In this context, I consider that biggest problem in hospitals is the failure to protect pregnancy, birth and the nurture of the newborn as precious, natural processes.    The fact that never ceases to amaze me is that our bodies are so wonderfully made.

Pregnancy, birth, and the nurture of children are processes driven by an incredibly powerful orchestration of hormones and physical features that support and interact whether we understand the processes or not.

Midwives work to improve women's health firstly by
and supporting
the natural, healthy processes of women's and babies' bodies.  This is the non-medical, non-interventionist, non-therapist side of midwifery.  Yes, there is an aspect of midwifery that demands timely and effective intervention when indicated.  It's the other side of the same coin.

'In normal birth there should be a valid reason to interfere with the natural process.' (WHO 1996)

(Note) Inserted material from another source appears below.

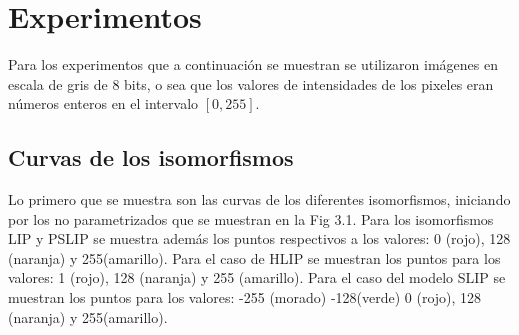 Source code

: \section{Experimentos}
Para los experimentos que a continuaci\'on se muestran se utilizaron im\'agenes en escala de gris de 8 bits, o sea que los valores de intensidades de los pixeles eran n\'umeros enteros en el intervalo $[0,255]$.  

\subsection{Curvas de los isomorfismos}
Lo primero que se muestra son las curvas de los diferentes isomorfismos, iniciando por los no parametrizados que se muestran en la Fig 3.1. Para los isomorfismos LIP y PSLIP se muestra adem\'as los puntos respectivos a los valores: 0 (rojo), 128 (naranja) y 255(amarillo). Para el caso de HLIP se muestran los puntos para los valores: 1 (rojo), 128 (naranja) y 255 (amarillo). Para el caso del modelo SLIP se muestran los puntos para los valores: -255 (morado) -128(verde) 0 (rojo), 128 (naranja) y 255(amarillo).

The phrase 'protecting, promoting, and supporting ...' has been used many times in the past 2 decades with reference to the Baby Friendly Hospital Initiative (BFHI), introduced around the world by WHO and UNICEF. 

This is good.

But, the protection, promotion and support of breastfeeding does not begin when the newborn baby is taken into the mother's arms and cradled at her breast.  The response of a newborn child to the stimuli during and after birth depend on many other aspects including mother's health and nutrition, and the presence of inhibitory substances such as narcotics and regional anaesthesia that causes temporary paralysis.  The response of a woman to her newborn child is also changed by physical and chemical changes that over-ride of obliterate the mother's feelings and reactions in birth.  These medical procedures and substances need to be restricted, for use only when indicated, and with extreme caution.

I am blown away by the statistic quoted earlier in this post, that
It is estimated that almost 90% of the essential maternity care for women and newborns can be provided by midwives.
From my sphere of knowledge and influence, in Melbourne's middle class, leafy Eastern suburbs, I find it difficult to believe, yet I know that this statistic has been made on reliable information.


Welcome to our newest grandchild, born this week!

In concluding today's post, I want to acknowledge and thank God for a wonderful young mother, Anna, and her husband Josh, who this week have welcomed our newest grandchild: a healthy baby born at Term, spontaneously, into the loving arms of a strong, healthy mother.